WORK INSTRUCTIONS:
Which lines of the material hold the word "Hello"? Copy each one.

= = = = = = =

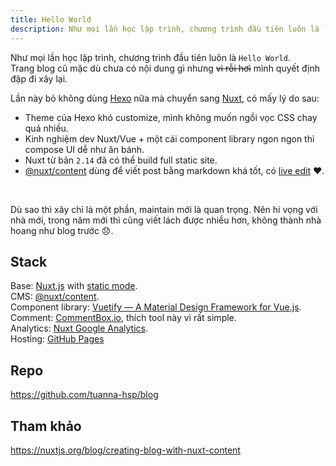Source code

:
 ```yaml
---
title: Hello World
description: Như mọi lần học lập trình, chương trình đầu tiên luôn là `Hello World`. Lần này mình bỏ Hexo và xây lại blog bằng NuxtJS.
---
```


Như mọi lần học lập trình, chương trình đầu tiên luôn là `Hello World`.<br/>
Trang blog cũ mặc dù chưa có nội dung gì nhưng ~~vì rỗi hơi~~ mình quyết định đập đi xây lại.

Lần này bỏ không dùng [Hexo](https://hexo.io/) nữa mà chuyển sang [Nuxt](https://nuxtjs.org/), có mấy lý do sau:

- Theme của Hexo khó customize, mình không muốn ngồi vọc CSS chay quá nhiều.
- Kinh nghiệm dev Nuxt/Vue + một cái component library ngon ngon thì compose UI dễ như ăn bánh.
- Nuxt từ bản `2.14` đã có thể build full static site.
- [@nuxt/content](https://content.nuxtjs.org/) dùng để viết post bằng markdown khá tốt, có [live edit](https://content.nuxtjs.org/displaying/#live-editing) ❤️.
<br/>

Dù sao thì xây chỉ là một phần, maintain mới là quan trọng. Nên hi vọng với nhà mới, trong năm mới thì cũng viết lách được nhiều hơn, không thành nhà hoang như blog trước 😞.

## Stack

Base: [Nuxt.js](https://nuxtjs.org/) with [static mode](https://nuxtjs.org/blog/going-full-static/).<br/>
CMS: [@nuxt/content](https://content.nuxtjs.org/).<br/>
Component library: [Vuetify — A Material Design Framework for Vue.js](https://vuetifyjs.com/en/).<br/>
Comment: [CommentBox.io](https://commentbox.io/), thích tool này vì rất simple.<br/>
Analytics: [Nuxt Google Analytics](https://google-analytics.nuxtjs.org/).<br/>
Hosting: [GitHub Pages](https://pages.github.com/)

## Repo

https://github.com/tuanna-hsp/blog

## Tham khảo

https://nuxtjs.org/blog/creating-blog-with-nuxt-content
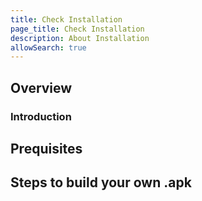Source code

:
 ```yaml
---
title: Check Installation
page_title: Check Installation
description: About Installation
allowSearch: true
---
```

## Overview

### Introduction 

## Prequisites

## Steps to build your own .apk
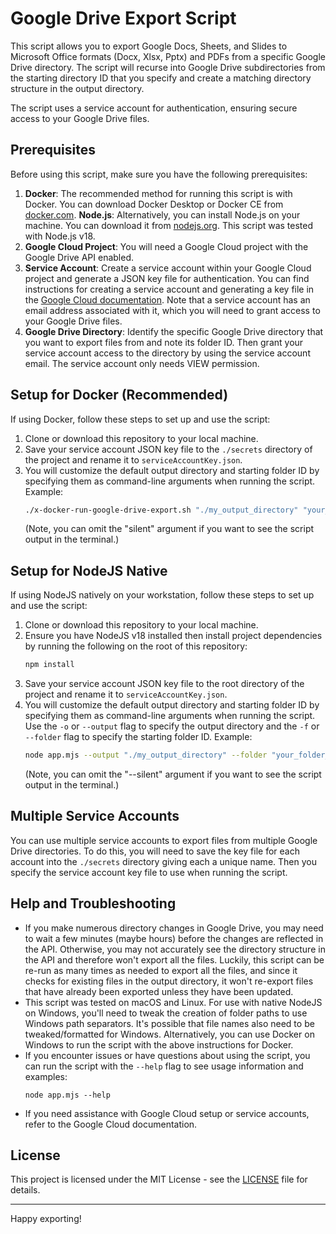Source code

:# Google Drive Export Script

This script allows you to export Google Docs, Sheets, and Slides to Microsoft Office formats (Docx, Xlsx, Pptx) and PDFs from a specific Google Drive directory. The script will recurse into Google Drive subdirectories from the starting directory ID that you specify and create a matching directory structure in the output directory.

The script uses a service account for authentication, ensuring secure access to your Google Drive files.

## Prerequisites

Before using this script, make sure you have the following prerequisites:

1. **Docker**: The recommended method for running this script is with Docker. You can download Docker Desktop or Docker CE from [docker.com](https://www.docker.com/).
   **Node.js**: Alternatively, you can install Node.js on your machine. You can download it from [nodejs.org](https://nodejs.org/). This script was tested with Node.js v18.
2. **Google Cloud Project**: You will need a Google Cloud project with the Google Drive API enabled.
3. **Service Account**: Create a service account within your Google Cloud project and generate a JSON key file for authentication. You can find instructions for creating a service account and generating a key file in the [Google Cloud documentation](https://cloud.google.com/iam/docs/creating-managing-service-account-keys). Note that a service account has an email address associated with it, which you will need to grant access to your Google Drive files.
4. **Google Drive Directory**: Identify the specific Google Drive directory that you want to export files from and note its folder ID. Then grant your service account access to the directory by using the service account email. The service account only needs VIEW permission.

## Setup for Docker (Recommended)

If using Docker, follow these steps to set up and use the script:

1. Clone or download this repository to your local machine.
2. Save your service account JSON key file to the `./secrets` directory of the project and rename it to `serviceAccountKey.json`.
3. You will customize the default output directory and starting folder ID by specifying them as command-line arguments when running the script.
   Example:
   ``` bash
   ./x-docker-run-google-drive-export.sh "./my_output_directory" "your_folder_id" "serviceAccountKey.json" silent
   ```
   (Note, you can omit the "silent" argument if you want to see the script output in the terminal.)

## Setup for NodeJS Native

If using NodeJS natively on your workstation, follow these steps to set up and use the script:

1. Clone or download this repository to your local machine.
2. Ensure you have NodeJS v18 installed then install project dependencies by running the following on the root of this repository:
   ``` bash
   npm install
   ```
3. Save your service account JSON key file to the root directory of the project and rename it to `serviceAccountKey.json`.
4. You will customize the default output directory and starting folder ID by specifying them as command-line arguments when running the script. Use the `-o` or `--output` flag to specify the output directory and the `-f` or `--folder` flag to specify the starting folder ID.
   Example:
   ``` bash
   node app.mjs --output "./my_output_directory" --folder "your_folder_id" --keyfile "serviceAccountKey.json" --silent
   ```
   (Note, you can omit the "--silent" argument if you want to see the script output in the terminal.)

## Multiple Service Accounts

You can use multiple service accounts to export files from multiple Google Drive directories. To do this, you will need to save the key file for each account into the `./secrets` directory giving each a unique name. Then you specify the service account key file to use when running the script. 

## Help and Troubleshooting

- If you make numerous directory changes in Google Drive, you may need to wait a few minutes (maybe hours) before the changes are reflected in the API. Otherwise, you may not accurately see the directory structure in the API and therefore won't export all the files. Luckily, this script can be re-run as many times as needed to export all the files, and since it checks for existing files in the output directory, it won't re-export files that have already been exported unless they have been updated.
- This script was tested on macOS and Linux. For use with native NodeJS on Windows, you'll need to tweak the creation of folder paths to use Windows path separators. It's possible that file names also need to be tweaked/formatted for Windows. Alternatively, you can use Docker on Windows to run the script with the above instructions for Docker.
- If you encounter issues or have questions about using the script, you can run the script with the `--help` flag to see usage information and examples:
  ```
  node app.mjs --help
  ```
- If you need assistance with Google Cloud setup or service accounts, refer to the Google Cloud documentation.

## License

This project is licensed under the MIT License - see the [LICENSE](LICENSE) file for details.

---

Happy exporting!
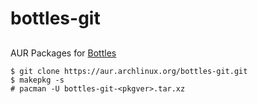 # bottles-git
##
AUR Packages for [Bottles](https://github.com/bottlesdevs/Bottles)

```
$ git clone https://aur.archlinux.org/bottles-git.git
$ makepkg -s
# pacman -U bottles-git-<pkgver>.tar.xz
```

= = = = = = =

WRITTEN ANSWER:
title: Hello World
description: Như mọi lần học lập trình, chương trình đầu tiên luôn là `Hello World`. Lần này mình bỏ Hexo và xây lại blog bằng NuxtJS.
Như mọi lần học lập trình, chương trình đầu tiên luôn là `Hello World`.<br/>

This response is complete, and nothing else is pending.